Exercise prompt >> Read the records below. Copy each line where the string "will" occurs.

Stored data

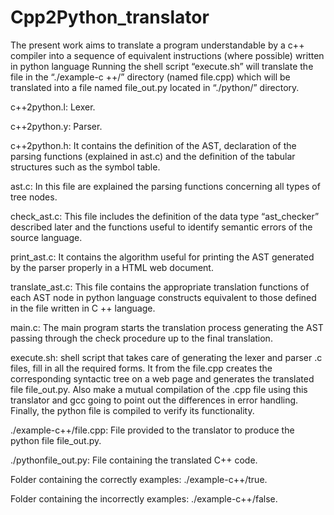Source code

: # Cpp2Python_translator
The present work aims to translate a program understandable by a c++ compiler into a sequence of equivalent instructions (where possible) written in python language
Running the shell script “execute.sh” will translate the file in the
“./example-c ++/” directory (named file.cpp) which will be translated into
a file named file_out.py located in “./python/” directory.

c++2python.l: Lexer.

c++2python.y: Parser.

c++2python.h: It contains the definition of the AST, declaration of the
parsing functions (explained in ast.c) and the definition of the tabular
structures such as the symbol table.

ast.c: In this file are explained the parsing functions concerning all types
of tree nodes.

check_ast.c: This file includes the definition of the data type
“ast_checker” described later and the functions useful to identify
semantic errors of the source language.

print_ast.c: It contains the algorithm useful for printing the AST
generated by the parser properly in a HTML web document.

translate_ast.c: This file contains the appropriate translation functions of
each AST node in python language constructs equivalent to those defined
in the file written in C ++ language.

main.c: The main program starts the translation process generating the
AST passing through the check procedure up to the final translation.

execute.sh: shell script that takes care of generating the lexer and parser
.c files, fill in all the required forms. It from the file.cpp creates the
corresponding syntactic tree on a web page and generates the translated
file file_out.py. Also make a mutual compilation of the .cpp file using this
translator and gcc going to point out the differences in error handling.
Finally, the python file is compiled to verify its functionality.

./example-c++/file.cpp: File provided to the translator to produce the
python file file_out.py.

./pythonfile_out.py: File containing the translated C++ code.

Folder containing the correctly examples: ./example-c++/true.

Folder containing the incorrectly examples: ./example-c++/false.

Task solution >>
Running the shell script “execute.sh” will translate the file in the
“./example-c ++/” directory (named file.cpp) which will be translated into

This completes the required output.